An alternative approach might be to consider the progress report and the final response being opportunities for the active party to report "connection events". Just as an illustrative example, we could define three classes of connection event: the success in establishing a TCP connection, the failure in establishing a TCP connection, the closing of an established TCP connection. Each event includes the TCP quad-tuple and the time the event happened. Note that other choices of event classes are possible, this is only a quick example.

Like this, connection events are reported to the client (FTS) "at some point". Ideally, these would be in the next progress report with the final message providing an opportunity to report all currently unreported events. This would avoid loosing information because activity happened "too quickly".

That all said, at the moment, I don't see a problem in reporting the information as requested, but perhaps some more consultation is needed to make sure all implementations provide the information in the same format.

bbockelm commented 1 year ago

I think you’re proposing something quite useful but also a bit beyond the current project.

I think we could keep the existing structure (with the tweaks proposed for the naming) and then maybe open up a separate ticket for per-connection monitoring?

vokac commented 1 year ago

btw: for the crappy transfer throughput for individual connection I would like to see details about

Timestamp: 1537788010\n
Stripe Bytes Transferred: 238745\n
Stripe Source: tcp:[2001:718:401:6017:2::28]:24081\n
Stripe Destination: tcp:[2001:1458:301:105::100:5]:8443\n

This was the reason why I proposed prefix Stripe also for source and destination address.

paulmillar commented 1 year ago

@bbockelm, Indeed, the "connection events" idea is broader and something that would take more time. My comment was more to get the idea written down; it isn't something I would advocate as a short-term goal.

@vokac , I think Stripe Source and Stripe Destination makes sense, while we have the concept of strips in the progress reports.

@bbockelm do you happen to know if xrootd reports multiple strips (in the progress reports) if the transfer involves multiple connections?

bbockelm commented 1 year ago

xrootd reports multiple strips (in the progress reports) if the transfer involves multiple connections?

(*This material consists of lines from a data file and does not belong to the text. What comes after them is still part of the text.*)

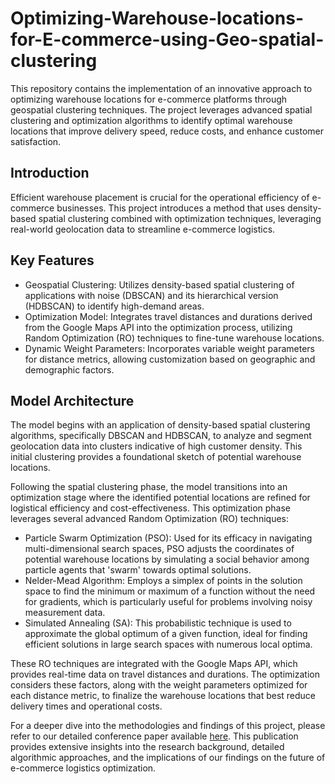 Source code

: # Optimizing-Warehouse-locations-for-E-commerce-using-Geo-spatial-clustering

This repository contains the implementation of an innovative approach to optimizing warehouse locations for e-commerce platforms through geospatial clustering techniques. The project leverages advanced spatial clustering and optimization algorithms to identify optimal warehouse locations that improve delivery speed, reduce costs, and enhance customer satisfaction.

## Introduction

Efficient warehouse placement is crucial for the operational efficiency of e-commerce businesses. This project introduces a method that uses density-based spatial clustering combined with optimization techniques, leveraging real-world geolocation data to streamline e-commerce logistics.

## Key Features

<ul>
<li>Geospatial Clustering: Utilizes density-based spatial clustering of applications with noise (DBSCAN) and its hierarchical version (HDBSCAN) to identify high-demand areas.</li>
<li>Optimization Model: Integrates travel distances and durations derived from the Google Maps API into the optimization process, utilizing Random Optimization (RO) techniques to fine-tune warehouse locations.</li>
<li>Dynamic Weight Parameters: Incorporates variable weight parameters for distance metrics, allowing customization based on geographic and demographic factors.</li>
</ul>

## Model Architecture
The model begins with an application of density-based spatial clustering algorithms, specifically DBSCAN and HDBSCAN, to analyze and segment geolocation data into clusters indicative of high customer density. This initial clustering provides a foundational sketch of potential warehouse locations.

Following the spatial clustering phase, the model transitions into an optimization stage where the identified potential locations are refined for logistical efficiency and cost-effectiveness. This optimization phase leverages several advanced Random Optimization (RO) techniques:

<ul>
<li>Particle Swarm Optimization (PSO): Used for its efficacy in navigating multi-dimensional search spaces, PSO adjusts the coordinates of potential warehouse locations by simulating a social behavior among particle agents that 'swarm' towards optimal solutions.</li>
<li>Nelder-Mead Algorithm: Employs a simplex of points in the solution space to find the minimum or maximum of a function without the need for gradients, which is particularly useful for problems involving noisy measurement data.</li>
<li>Simulated Annealing (SA): This probabilistic technique is used to approximate the global optimum of a given function, ideal for finding efficient solutions in large search spaces with numerous local optima.</li>
</ul>

These RO techniques are integrated with the Google Maps API, which provides real-time data on travel distances and durations. The optimization considers these factors, along with the weight parameters optimized for each distance metric, to finalize the warehouse locations that best reduce delivery times and operational costs.

For a deeper dive into the methodologies and findings of this project, please refer to our detailed conference paper available <a href=https://github.com/rajtulluri/Optimizing-Warehouse-locations-for-E-commerce-using-Geo-spatial-clustering/blob/main/Optimizing%20warehouse%20locations%20for%20E-commerce.pdf>here</a>. This publication provides extensive insights into the research background, detailed algorithmic approaches, and the implications of our findings on the future of e-commerce logistics optimization.
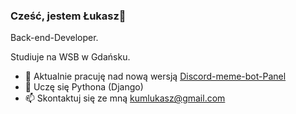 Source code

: ### Cześć, jestem Łukasz👋
Back-end-Developer.


Studiuje na WSB w Gdańsku.

- 🔭 Aktualnie pracuję nad nową wersją [Discord-meme-bot-Panel](https://github.com/Gaway-Code/Discord-meme-bot-Panel)
- 🌱 Uczę się Pythona (Django)
- 📫 Skontaktuj się ze mną kumlukasz@gmail.com
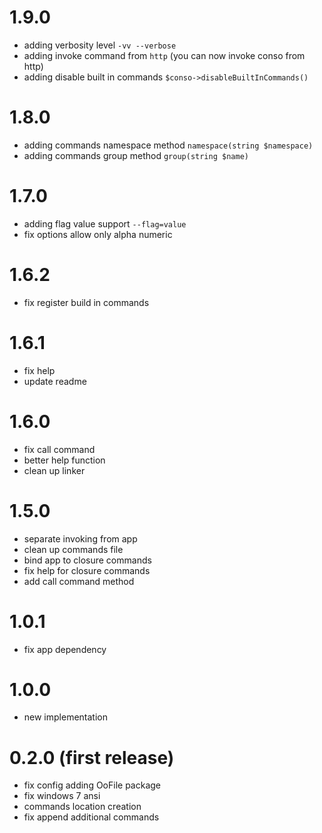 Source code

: # 1.9.0
 - adding verbosity level `-vv --verbose`
 - adding invoke command from `http` (you can now invoke conso from http)
 - adding disable built in commands `$conso->disableBuiltInCommands()`

# 1.8.0
 - adding commands namespace method `namespace(string $namespace)`
 - adding commands group method  `group(string $name)`

# 1.7.0
 - adding flag value support `--flag=value`
 - fix options allow only alpha numeric

# 1.6.2
 - fix register build in commands

# 1.6.1
 - fix help
 - update readme

# 1.6.0
 - fix call command
 - better help function
 - clean up linker

# 1.5.0
  - separate invoking from app
  - clean up commands file
  - bind app to closure commands
  - fix help for closure commands
  - add call command method

# 1.0.1
  - fix app dependency

# 1.0.0
  - new implementation

# 0.2.0 (first release)
  - fix config adding OoFile package
  - fix windows 7 ansi
  - commands location creation
  - fix append additional commands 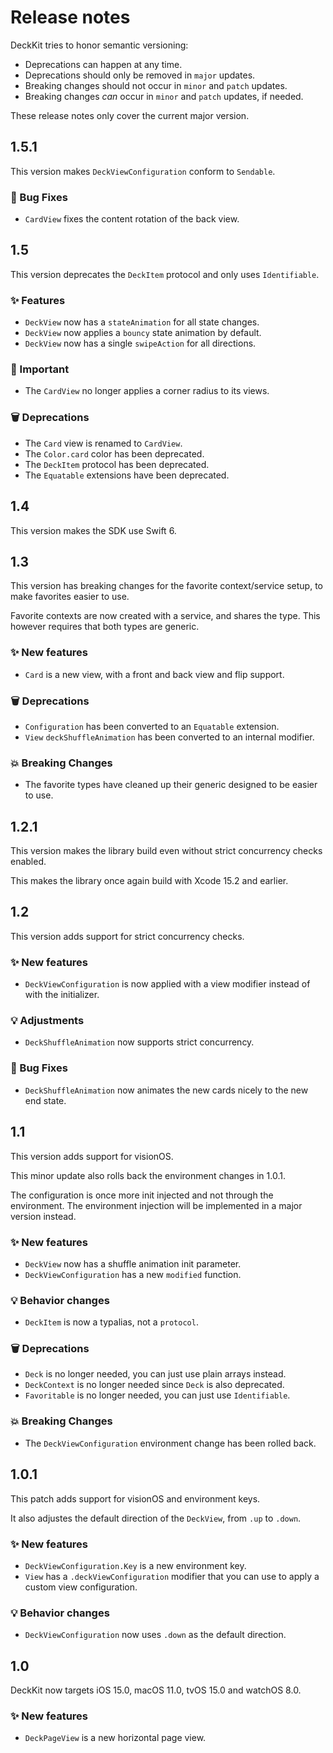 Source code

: # Release notes

DeckKit tries to honor semantic versioning:

* Deprecations can happen at any time.
* Deprecations should only be removed in `major` updates.
* Breaking changes should not occur in `minor` and `patch` updates.
* Breaking changes *can* occur in `minor` and `patch` updates, if needed.

These release notes only cover the current major version. 



## 1.5.1

This version makes `DeckViewConfiguration` conform to `Sendable`.

### 🐛 Bug Fixes

* `CardView` fixes the content rotation of the back view.



## 1.5

This version deprecates the `DeckItem` protocol and only uses `Identifiable`.

### ✨ Features

* `DeckView` now has a `stateAnimation` for all state changes.
* `DeckView` now applies a `bouncy` state animation by default.
* `DeckView` now has a single `swipeAction` for all directions.

### 🚨 Important

* The `CardView` no longer applies a corner radius to its views.

### 🗑️ Deprecations

* The `Card` view is renamed to `CardView`.
* The `Color.card` color has been deprecated.
* The `DeckItem` protocol has been deprecated.
* The `Equatable` extensions have been deprecated.



## 1.4

This version makes the SDK use Swift 6.



## 1.3

This version has breaking changes for the favorite context/service setup, to make favorites easier to use.

Favorite contexts are now created with a service, and shares the type. This however requires that both types are generic.

### ✨ New features

* `Card` is a new view, with a front and back view and flip support.

### 🗑️ Deprecations

* `Configuration` has been converted to an `Equatable` extension.
* `View` `deckShuffleAnimation` has been converted to an internal modifier.

### 💥 Breaking Changes

* The favorite types have cleaned up their generic designed to be easier to use.



## 1.2.1

This version makes the library build even without strict concurrency checks enabled.

This makes the library once again build with Xcode 15.2 and earlier.



## 1.2

This version adds support for strict concurrency checks.

### ✨ New features

* `DeckViewConfiguration` is now applied with a view modifier instead of with the initializer.

### 💡 Adjustments

* `DeckShuffleAnimation` now supports strict concurrency.

### 🐛 Bug Fixes

* `DeckShuffleAnimation` now animates the new cards nicely to the new end state.



## 1.1

This version adds support for visionOS.

This minor update also rolls back the environment changes in 1.0.1.

The configuration is once more init injected and not through the environment. The environment injection will be implemented in a major version instead.

### ✨ New features

* `DeckView` now has a shuffle animation init parameter.
* `DeckViewConfiguration` has a new `modified` function.

### 💡 Behavior changes

* `DeckItem` is now a typalias, not a `protocol`.

### 🗑️ Deprecations

* `Deck` is no longer needed, you can just use plain arrays instead.
* `DeckContext` is no longer needed since `Deck` is also deprecated.
* `Favoritable` is no longer needed, you can just use `Identifiable`.

### 💥 Breaking Changes

* The `DeckViewConfiguration` environment change has been rolled back.



## 1.0.1

This patch adds support for visionOS and environment keys.

It also adjustes the default direction of the ``DeckView``, from `.up` to `.down`.

### ✨ New features

* `DeckViewConfiguration.Key` is a new environment key.
* `View` has a `.deckViewConfiguration` modifier that you can use to apply a custom view configuration.

### 💡 Behavior changes

* `DeckViewConfiguration` now uses `.down` as the default direction.



## 1.0

DeckKit now targets iOS 15.0, macOS 11.0, tvOS 15.0 and watchOS 8.0.

### ✨ New features

* `DeckPageView` is a new horizontal page view.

It does not. There is no concept of stripe here so it’s reported as multiple connections in a single stripe.

paulmillar commented 1 year ago

However, I guess each TCP connection transfers a different subset of the file's bytes, right: there's no duplicates.

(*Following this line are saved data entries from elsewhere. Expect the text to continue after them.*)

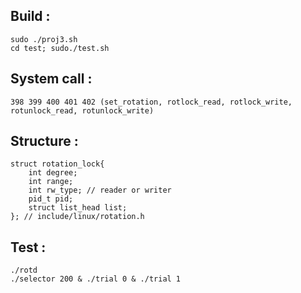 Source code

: ## Build :
    sudo ./proj3.sh
    cd test; sudo./test.sh

##  System call : 
    398 399 400 401 402 (set_rotation, rotlock_read, rotlock_write, rotunlock_read, rotunlock_write)


##  Structure :
    struct rotation_lock{
        int degree;
        int range;
        int rw_type; // reader or writer
        pid_t pid;
        struct list_head list;
    }; // include/linux/rotation.h


## Test :
    ./rotd
    ./selector 200 & ./trial 0 & ./trial 1
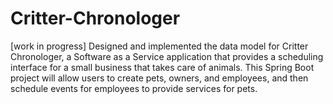 # Critter-Chronologer
[work in progress]
Designed and implemented the data model for Critter Chronologer, a Software as a Service application that provides a scheduling interface for a small business that takes care of animals. This Spring Boot project will allow users to create pets, owners, and employees, and then schedule events for employees to provide services for pets.

 
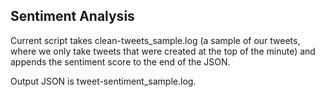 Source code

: ## Sentiment Analysis

Current script takes clean-tweets_sample.log (a sample of our tweets, where we only take tweets that were created at the top of the minute) and appends the sentiment score to the end of the JSON.

Output JSON is tweet-sentiment_sample.log.
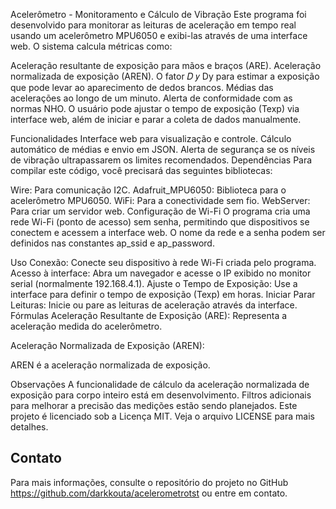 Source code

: Acelerômetro - Monitoramento e Cálculo de Vibração
Este programa foi desenvolvido para monitorar as leituras de aceleração em tempo real usando um acelerômetro MPU6050 e exibi-las através de uma interface web. O sistema calcula métricas como:

Aceleração resultante de exposição para mãos e braços (ARE).
Aceleração normalizada de exposição (AREN).
O fator 
𝐷
𝑦
Dy para estimar a exposição que pode levar ao aparecimento de dedos brancos.
Médias das acelerações ao longo de um minuto.
Alerta de conformidade com as normas NHO.
O usuário pode ajustar o tempo de exposição (Texp) via interface web, além de iniciar e parar a coleta de dados manualmente.

Funcionalidades
Interface web para visualização e controle.
Cálculo automático de médias e envio em JSON.
Alerta de segurança se os níveis de vibração ultrapassarem os limites recomendados.
Dependências
Para compilar este código, você precisará das seguintes bibliotecas:

Wire: Para comunicação I2C.
Adafruit_MPU6050: Biblioteca para o acelerômetro MPU6050.
WiFi: Para a conectividade sem fio.
WebServer: Para criar um servidor web.
Configuração de Wi-Fi
O programa cria uma rede Wi-Fi (ponto de acesso) sem senha, permitindo que dispositivos se conectem e acessem a interface web. O nome da rede e a senha podem ser definidos nas constantes ap_ssid e ap_password.

Uso
Conexão: Conecte seu dispositivo à rede Wi-Fi criada pelo programa.
Acesso à interface: Abra um navegador e acesse o IP exibido no monitor serial (normalmente 192.168.4.1).
Ajuste o Tempo de Exposição: Use a interface para definir o tempo de exposição (Texp) em horas.
Iniciar Parar Leituras: Inicie ou pare as leituras de aceleração através da interface.
Fórmulas
Aceleração Resultante de Exposição (ARE): Representa a aceleração medida do acelerômetro.

Aceleração Normalizada de Exposição (AREN):

AREN é a aceleração normalizada de exposição.



Observações
A funcionalidade de cálculo da aceleração normalizada de exposição para corpo inteiro está em desenvolvimento.
Filtros adicionais para melhorar a precisão das medições estão sendo planejados.
Este projeto é licenciado sob a Licença MIT. Veja o arquivo LICENSE para mais detalhes.

## Contato

Para mais informações, consulte o repositório do projeto no GitHub https://github.com/darkkouta/acelerometrotst ou entre em contato.


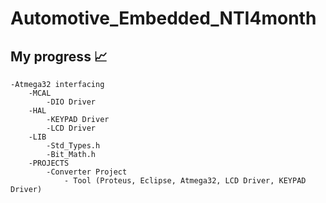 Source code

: # Automotive_Embedded_NTI4month

## My progress 📈
	-Atmega32 interfacing
		-MCAL
			-DIO Driver
		-HAL
			-KEYPAD Driver
			-LCD Driver
		-LIB
			-Std_Types.h
			-Bit_Math.h
		-PROJECTS
			-Converter Project
				- Tool (Proteus, Eclipse, Atmega32, LCD Driver, KEYPAD Driver)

So, isn't this the same having different stripes?

bbockelm commented 1 year ago

So, isn't this the same having different stripes?

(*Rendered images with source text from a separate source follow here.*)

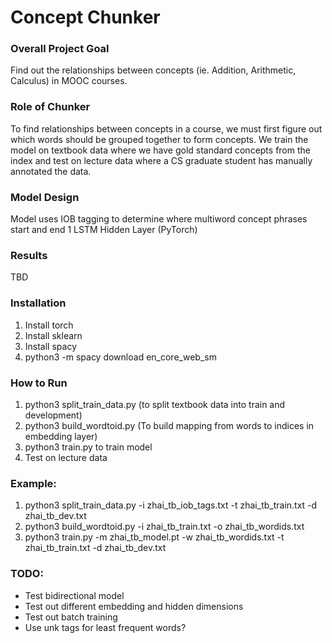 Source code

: # Concept Chunker

### Overall Project Goal
Find out the relationships between concepts (ie. Addition, Arithmetic, Calculus) in MOOC courses.

### Role of Chunker
To find relationships between concepts in a course, we must first figure out which words should be grouped together to form concepts. We train the model on textbook data where we have gold standard concepts from the index and test on lecture data where a CS graduate student has manually annotated the data.

### Model Design
Model uses IOB tagging to determine where multiword concept phrases start and end
1 LSTM Hidden Layer (PyTorch)

### Results
TBD

### Installation
1. Install torch
2. Install sklearn
3. Install spacy
4. python3 -m spacy download en_core_web_sm

### How to Run
1. python3 split_train_data.py (to split textbook data into train and development)
2. python3 build_wordtoid.py (To build mapping from words to indices in embedding layer)
3. python3 train.py to train model
4. Test on lecture data

### Example:
1. python3 split_train_data.py -i zhai_tb_iob_tags.txt -t zhai_tb_train.txt -d zhai_tb_dev.txt
2. python3 build_wordtoid.py -i zhai_tb_train.txt -o zhai_tb_wordids.txt
3. python3 train.py -m zhai_tb_model.pt -w zhai_tb_wordids.txt -t zhai_tb_train.txt -d zhai_tb_dev.txt

### TODO:
- Test bidirectional model
- Test out different embedding and hidden dimensions
- Test out batch training
- Use unk tags for least frequent words? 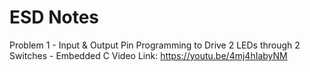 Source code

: # ESD Notes
Problem 1 - Input & Output Pin Programming to Drive 2 LEDs through 2 Switches - Embedded C
Video Link: https://youtu.be/4mj4hIabyNM
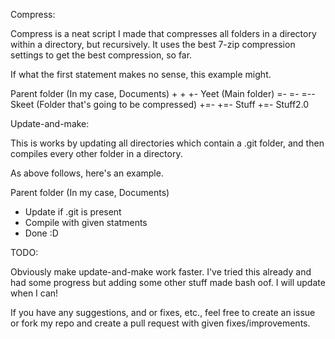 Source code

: 
Compress:

Compress is a neat script I made that compresses all folders in a directory within a directory, but recursively. It uses the best 7-zip compression settings to get the best compression, so far.

If what the first statement makes no sense, this example might.

Parent folder (In my case, Documents)
+
+
+- Yeet (Main folder)
 =-
 =-
 =-- Skeet (Folder that's going to be compressed)
  +=-
  +=- Stuff
  +=- Stuff2.0


Update-and-make:

This is works by updating all directories which contain a .git folder, and then compiles every other folder in a directory.

As above follows, here's an example.

Parent folder (In my case, Documents)

 - Update if .git is present
 - Compile with given statments
 - Done :D

TODO:

Obviously make update-and-make work faster. I've tried this already and had some progress but adding some other stuff made bash oof. I will update when I can!

If you have any suggestions, and or fixes, etc., feel free to create an issue or fork my repo and create a pull request with given fixes/improvements.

Right - I think of stripes as in https://en.wikipedia.org/wiki/Data_striping; that is, there's some fixed scheme mapping fixed-sized blocks between the channels. The GridFTP performance marker terminology inherited from this approach (see https://www.globus.org/sites/default/files/gridftp_final.pdf) and, IIRC, strongly mimics RAID.

In the XRootD implementation, there's effectively a FIFO of data chunks (fixed-size currently -- but no guarantee of that in the future) to move. The different TCP connections pull from the FIFO as individual chunks complete.

paulmillar commented 1 year ago

Is the XRootD approach really so different from the GridFTP striping?

The main difference seems to be that GridFTP assigned chunks to TCP connections ahead of the transfer, while XRootD assigned chunks to TCP connections at the point where a TCP connection can support sending more data. This seems to be a kind of "early binding" vs "late binding" distinction, with the same underlying idea.

(Not that this really matters, Just sharing some ideas.)

vokac commented 1 year ago

Updated proposal came during today's WLCG BDT meeting with suggestion to deprecate old "Stripe" markers.